> _What you need to do_: Will you output all of the data below exactly, omitting the images?
________________________
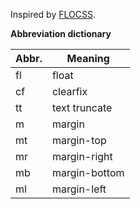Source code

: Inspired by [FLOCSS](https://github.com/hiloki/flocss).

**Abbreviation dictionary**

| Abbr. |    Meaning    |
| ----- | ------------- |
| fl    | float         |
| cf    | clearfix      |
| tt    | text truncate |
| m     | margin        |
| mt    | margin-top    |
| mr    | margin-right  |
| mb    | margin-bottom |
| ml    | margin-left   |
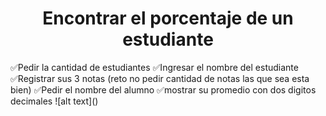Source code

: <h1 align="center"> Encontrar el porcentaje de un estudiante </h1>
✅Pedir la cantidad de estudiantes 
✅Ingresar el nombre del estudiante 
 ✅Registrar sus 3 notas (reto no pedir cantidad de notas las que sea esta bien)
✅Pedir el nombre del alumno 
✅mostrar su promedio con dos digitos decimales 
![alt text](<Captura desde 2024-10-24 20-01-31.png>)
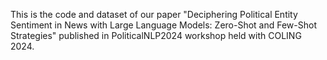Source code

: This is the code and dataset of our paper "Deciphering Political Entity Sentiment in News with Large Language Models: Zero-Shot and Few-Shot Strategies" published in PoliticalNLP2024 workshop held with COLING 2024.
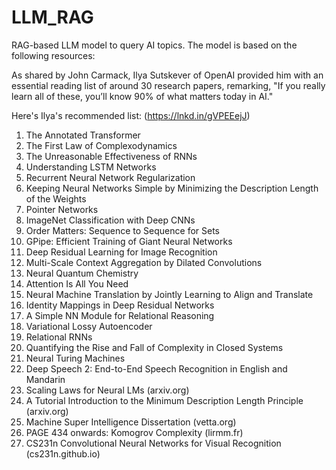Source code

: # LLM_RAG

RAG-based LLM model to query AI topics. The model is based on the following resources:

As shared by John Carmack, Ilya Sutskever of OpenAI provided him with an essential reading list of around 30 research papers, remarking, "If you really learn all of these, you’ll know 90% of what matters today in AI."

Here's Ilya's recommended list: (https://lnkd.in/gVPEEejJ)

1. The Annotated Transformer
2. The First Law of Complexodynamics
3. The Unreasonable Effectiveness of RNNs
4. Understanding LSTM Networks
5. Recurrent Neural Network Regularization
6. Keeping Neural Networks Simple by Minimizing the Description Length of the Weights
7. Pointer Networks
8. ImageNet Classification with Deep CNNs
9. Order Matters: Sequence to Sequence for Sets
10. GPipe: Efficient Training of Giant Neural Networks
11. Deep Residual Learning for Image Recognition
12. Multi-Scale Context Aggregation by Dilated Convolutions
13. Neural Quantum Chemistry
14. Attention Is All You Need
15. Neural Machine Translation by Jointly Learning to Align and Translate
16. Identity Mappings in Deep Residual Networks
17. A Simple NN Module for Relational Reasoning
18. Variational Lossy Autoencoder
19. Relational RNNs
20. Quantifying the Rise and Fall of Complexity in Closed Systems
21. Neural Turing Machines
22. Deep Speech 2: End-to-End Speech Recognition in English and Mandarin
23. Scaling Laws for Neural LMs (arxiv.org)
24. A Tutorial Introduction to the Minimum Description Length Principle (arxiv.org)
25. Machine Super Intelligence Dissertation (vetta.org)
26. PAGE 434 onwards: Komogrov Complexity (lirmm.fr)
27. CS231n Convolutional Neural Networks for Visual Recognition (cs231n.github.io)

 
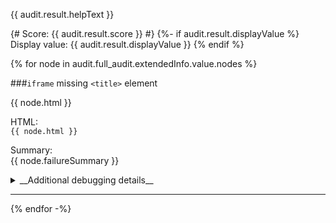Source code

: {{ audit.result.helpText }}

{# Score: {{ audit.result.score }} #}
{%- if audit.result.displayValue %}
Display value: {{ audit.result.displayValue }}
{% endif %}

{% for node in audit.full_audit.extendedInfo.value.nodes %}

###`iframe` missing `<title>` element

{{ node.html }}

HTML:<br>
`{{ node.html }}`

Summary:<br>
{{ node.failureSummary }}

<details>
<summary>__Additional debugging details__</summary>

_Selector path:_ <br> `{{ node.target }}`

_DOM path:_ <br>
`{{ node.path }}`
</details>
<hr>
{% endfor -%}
________________________
> _Result of the exercise_:
Source code

: Inspired by [FLOCSS](https://github.com/hiloki/flocss).

**Abbreviation dictionary**

| Abbr. |    Meaning    |
| ----- | ------------- |
| fl    | float         |
| cf    | clearfix      |
| tt    | text truncate |
| m     | margin        |
| mt    | margin-top    |
| mr    | margin-right  |
| mb    | margin-bottom |
| ml    | margin-left   |
Source code

: <h1 align="center"> Encontrar el porcentaje de un estudiante </h1>
✅Pedir la cantidad de estudiantes 
✅Ingresar el nombre del estudiante 
 ✅Registrar sus 3 notas (reto no pedir cantidad de notas las que sea esta bien)
✅Pedir el nombre del alumno 
✅mostrar su promedio con dos digitos decimales 
![alt text](<Captura desde 2024-10-24 20-01-31.png>)
Source code

: This is the code and dataset of our paper "Deciphering Political Entity Sentiment in News with Large Language Models: Zero-Shot and Few-Shot Strategies" published in PoliticalNLP2024 workshop held with COLING 2024.
Source code

: # LLM_RAG

RAG-based LLM model to query AI topics. The model is based on the following resources:

As shared by John Carmack, Ilya Sutskever of OpenAI provided him with an essential reading list of around 30 research papers, remarking, "If you really learn all of these, you’ll know 90% of what matters today in AI."

Here's Ilya's recommended list: (https://lnkd.in/gVPEEejJ)

1. The Annotated Transformer
2. The First Law of Complexodynamics
3. The Unreasonable Effectiveness of RNNs
4. Understanding LSTM Networks
5. Recurrent Neural Network Regularization
6. Keeping Neural Networks Simple by Minimizing the Description Length of the Weights
7. Pointer Networks
8. ImageNet Classification with Deep CNNs
9. Order Matters: Sequence to Sequence for Sets
10. GPipe: Efficient Training of Giant Neural Networks
11. Deep Residual Learning for Image Recognition
12. Multi-Scale Context Aggregation by Dilated Convolutions
13. Neural Quantum Chemistry
14. Attention Is All You Need
15. Neural Machine Translation by Jointly Learning to Align and Translate
16. Identity Mappings in Deep Residual Networks
17. A Simple NN Module for Relational Reasoning
18. Variational Lossy Autoencoder
19. Relational RNNs
20. Quantifying the Rise and Fall of Complexity in Closed Systems
21. Neural Turing Machines
22. Deep Speech 2: End-to-End Speech Recognition in English and Mandarin
23. Scaling Laws for Neural LMs (arxiv.org)
24. A Tutorial Introduction to the Minimum Description Length Principle (arxiv.org)
25. Machine Super Intelligence Dissertation (vetta.org)
26. PAGE 434 onwards: Komogrov Complexity (lirmm.fr)
27. CS231n Convolutional Neural Networks for Visual Recognition (cs231n.github.io)

 
Source code

: {{ audit.result.helpText }}

{# Score: {{ audit.result.score }} #}
{%- if audit.result.displayValue %}
Display value: {{ audit.result.displayValue }}
{% endif %}

{% for node in audit.full_audit.extendedInfo.value.nodes %}

###`iframe` missing `<title>` element

{{ node.html }}

HTML:<br>
`{{ node.html }}`

Summary:<br>
{{ node.failureSummary }}

<details>
<summary>__Additional debugging details__</summary>

_Selector path:_ <br> `{{ node.target }}`

_DOM path:_ <br>
`{{ node.path }}`
</details>
<hr>
{% endfor -%}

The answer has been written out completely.